ASSIGNMENT
The records below must be output exactly, with no images carried over.

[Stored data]

⁂

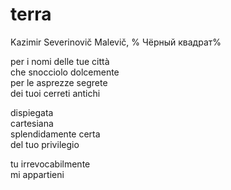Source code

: # terra

Kazimir Severinovič Malevič, %
Чёрный квадрат%

per i nomi delle tue città  
che snocciolo dolcemente  
per le asprezze segrete  
dei tuoi cerreti antichi

dispiegata  
cartesiana  
splendidamente certa  
del tuo privilegio

tu irrevocabilmente  
mi appartieni
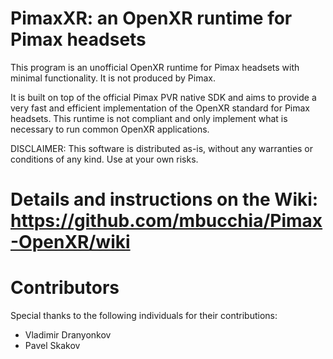 # PimaxXR: an OpenXR runtime for Pimax headsets

This program is an unofficial OpenXR runtime for Pimax headsets with minimal functionality. It is not produced by Pimax.

It is built on top of the official Pimax PVR native SDK and aims to provide a very fast and efficient implementation of the OpenXR standard for Pimax headsets. This runtime is not compliant and only implement what is necessary to run common OpenXR applications.

DISCLAIMER: This software is distributed as-is, without any warranties or conditions of any kind. Use at your own risks.

# Details and instructions on the Wiki: https://github.com/mbucchia/Pimax-OpenXR/wiki

# Contributors

Special thanks to the following individuals for their contributions:

- Vladimir Dranyonkov
- Pavel Skakov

⁂

RESPONSE BELOW
Source code

: # terra

Kazimir Severinovič Malevič, %
Чёрный квадрат%

per i nomi delle tue città  
che snocciolo dolcemente  
per le asprezze segrete  
dei tuoi cerreti antichi

dispiegata  
cartesiana  
splendidamente certa  
del tuo privilegio

tu irrevocabilmente  
mi appartieni
 # PimaxXR: an OpenXR runtime for Pimax headsets

This program is an unofficial OpenXR runtime for Pimax headsets with minimal functionality. It is not produced by Pimax.

It is built on top of the official Pimax PVR native SDK and aims to provide a very fast and efficient implementation of the OpenXR standard for Pimax headsets. This runtime is not compliant and only implement what is necessary to run common OpenXR applications.

DISCLAIMER: This software is distributed as-is, without any warranties or conditions of any kind. Use at your own risks.

# Details and instructions on the Wiki: https://github.com/mbucchia/Pimax-OpenXR/wiki

# Contributors

Special thanks to the following individuals for their contributions:

- Vladimir Dranyonkov
- Pavel Skakov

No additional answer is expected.